Drivers will also ‘top-up’ mid-season, using hotel saunas for workouts, according to Red Bull. A 2011 study for the Chinese electric power industry found “significant” results from heat acclimatisation. Combined with drivers’ high fitness levels, which reduce the need to exert themselves, it can help them endure racing in higher temperatures.
Expect to see plenty of chiller vests on the grid at Paul Ricard. These contain ice to cool drivers up to the moment that they get into their cars, although some drivers are in favour of the more traditional wet towel around their neck method.
While sat on the grid, fans sat next to dry ice, will often direct a cool blast towards the cockpit until moments before the formation lap.

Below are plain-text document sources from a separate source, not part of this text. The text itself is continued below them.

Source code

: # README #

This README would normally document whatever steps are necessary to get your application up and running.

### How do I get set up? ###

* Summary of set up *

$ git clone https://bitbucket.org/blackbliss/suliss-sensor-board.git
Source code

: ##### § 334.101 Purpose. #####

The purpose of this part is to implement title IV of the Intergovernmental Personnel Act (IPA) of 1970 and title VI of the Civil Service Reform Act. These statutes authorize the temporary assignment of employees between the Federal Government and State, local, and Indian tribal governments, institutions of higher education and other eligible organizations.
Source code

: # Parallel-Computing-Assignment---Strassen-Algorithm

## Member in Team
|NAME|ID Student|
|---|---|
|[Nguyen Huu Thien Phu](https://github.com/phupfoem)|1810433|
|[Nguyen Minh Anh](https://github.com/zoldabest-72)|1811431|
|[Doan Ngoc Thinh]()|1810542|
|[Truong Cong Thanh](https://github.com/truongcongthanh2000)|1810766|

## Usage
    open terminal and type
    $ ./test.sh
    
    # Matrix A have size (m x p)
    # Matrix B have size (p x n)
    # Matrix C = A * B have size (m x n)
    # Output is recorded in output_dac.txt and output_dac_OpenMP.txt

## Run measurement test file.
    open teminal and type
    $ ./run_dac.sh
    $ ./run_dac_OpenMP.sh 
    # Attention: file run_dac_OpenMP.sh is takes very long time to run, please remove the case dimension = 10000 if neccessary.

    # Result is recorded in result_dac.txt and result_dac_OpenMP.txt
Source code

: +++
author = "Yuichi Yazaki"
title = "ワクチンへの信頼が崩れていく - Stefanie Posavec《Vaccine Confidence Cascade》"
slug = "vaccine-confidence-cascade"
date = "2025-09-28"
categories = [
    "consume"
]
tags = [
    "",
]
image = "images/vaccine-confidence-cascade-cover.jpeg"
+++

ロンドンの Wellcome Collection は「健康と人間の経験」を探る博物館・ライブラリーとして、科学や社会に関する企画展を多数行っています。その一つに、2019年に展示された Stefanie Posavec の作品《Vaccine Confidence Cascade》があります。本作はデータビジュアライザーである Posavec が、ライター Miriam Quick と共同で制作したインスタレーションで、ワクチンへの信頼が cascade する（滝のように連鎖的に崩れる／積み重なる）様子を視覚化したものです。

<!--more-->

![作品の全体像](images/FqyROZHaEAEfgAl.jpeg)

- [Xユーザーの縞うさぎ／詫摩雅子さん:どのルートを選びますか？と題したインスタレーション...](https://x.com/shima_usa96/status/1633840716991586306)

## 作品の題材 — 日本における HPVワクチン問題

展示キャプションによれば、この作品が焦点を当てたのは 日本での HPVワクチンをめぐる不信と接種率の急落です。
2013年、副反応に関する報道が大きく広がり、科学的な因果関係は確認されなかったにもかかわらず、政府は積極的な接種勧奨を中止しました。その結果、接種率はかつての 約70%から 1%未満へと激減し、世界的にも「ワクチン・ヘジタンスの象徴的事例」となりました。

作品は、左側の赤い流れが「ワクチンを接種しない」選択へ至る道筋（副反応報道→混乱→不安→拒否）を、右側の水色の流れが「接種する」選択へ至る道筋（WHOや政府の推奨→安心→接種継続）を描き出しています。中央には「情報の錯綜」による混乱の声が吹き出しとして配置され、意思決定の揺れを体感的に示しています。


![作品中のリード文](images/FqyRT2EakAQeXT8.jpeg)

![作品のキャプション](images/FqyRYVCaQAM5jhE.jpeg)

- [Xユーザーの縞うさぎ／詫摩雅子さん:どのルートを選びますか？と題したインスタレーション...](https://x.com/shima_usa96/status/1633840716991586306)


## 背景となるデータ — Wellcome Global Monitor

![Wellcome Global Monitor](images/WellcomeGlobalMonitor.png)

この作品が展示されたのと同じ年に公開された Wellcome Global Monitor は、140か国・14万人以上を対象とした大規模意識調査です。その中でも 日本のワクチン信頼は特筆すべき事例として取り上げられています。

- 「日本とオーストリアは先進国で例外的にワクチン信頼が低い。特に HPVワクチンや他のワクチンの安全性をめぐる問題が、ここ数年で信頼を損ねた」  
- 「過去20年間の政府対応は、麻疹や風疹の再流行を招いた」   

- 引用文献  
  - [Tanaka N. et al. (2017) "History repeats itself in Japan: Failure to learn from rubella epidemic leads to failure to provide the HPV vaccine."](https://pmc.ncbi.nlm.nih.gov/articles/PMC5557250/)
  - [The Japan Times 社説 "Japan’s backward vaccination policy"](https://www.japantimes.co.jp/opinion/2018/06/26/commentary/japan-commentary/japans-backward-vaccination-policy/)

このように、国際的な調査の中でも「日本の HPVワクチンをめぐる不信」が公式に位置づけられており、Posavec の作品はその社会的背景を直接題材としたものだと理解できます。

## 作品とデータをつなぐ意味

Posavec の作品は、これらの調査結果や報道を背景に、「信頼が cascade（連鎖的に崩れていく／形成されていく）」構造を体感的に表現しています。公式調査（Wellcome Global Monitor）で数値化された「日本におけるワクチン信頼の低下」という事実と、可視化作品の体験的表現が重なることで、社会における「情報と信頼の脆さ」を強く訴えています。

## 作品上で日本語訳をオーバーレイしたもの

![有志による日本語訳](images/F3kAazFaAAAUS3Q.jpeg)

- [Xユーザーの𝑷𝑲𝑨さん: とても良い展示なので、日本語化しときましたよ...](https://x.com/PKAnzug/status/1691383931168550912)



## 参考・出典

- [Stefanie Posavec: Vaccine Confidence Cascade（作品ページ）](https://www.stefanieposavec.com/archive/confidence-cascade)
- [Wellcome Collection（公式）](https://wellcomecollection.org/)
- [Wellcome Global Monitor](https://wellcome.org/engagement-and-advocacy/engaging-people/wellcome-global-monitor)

Once on the move, internal thermometers, which are swallowed and communicate wirelessly with a receiver worn by the driver, can help physios keep an eye on a driver’s health from within the cockpit. Temperatures there can easily reach 50C in cool conditions, says Red Bull.
With the heat comes the problem of dehydration. Drivers can lose 3kg of sweat during a race, all with little cooling effect given the layers that they are wearing.
Drivers can use a drinks bottle, but it’s only a partial solution: the need to keep weight down means that the typical capacity is between 700ml and 1.2l (weighing 700g to 1.2kg), while it the water quickly gets warm, close to the tightly-packed power unit. Some drivers, including Lando Norris and Zhou Guanyu typically shun the drinks bottle altogether as a result.
So keeping hydrated starts before a race, so drivers have more water in their bodies than usual. “It isn’t quite as simple as having the driver drink a couple of pints of water on the grid,” said Red Bull in a guide to keeping drivers cool.
“Not least of which because of the comfort considerations of spending two hours in car with limited suspension on a bumpy track with a full bladder.
“There needs to be a steady fluid intake over the course of several days, which is why you very rarely see a driver without a drinks bottle in the F1 paddock.”
Kelly says that drivers’ hydration is regularly monitored through urine checks and adjustments made to their regime as required. This includes more than just drinking water.
“Water alone doesn’t quite rehydrate you, it’s also the salts that are needed to be fully hydrated,” Kelly said. “Drivers will take a little tab or sachet of electrolytes and add it to their drink.
“Electrolytes are the natural salts within your body and they make sure your sodium balances et cetera are all correct so that you can function well.”
The resulting taste is notoriously unpleasant.
Once the Grand Prix is over, the race is on to replenish all fluids lost within an hour of the chequered flag. And then, it’s all likely to start again straight away as the F1 paddock — paddling pools and all — head for the hotspot of the Hungaroring.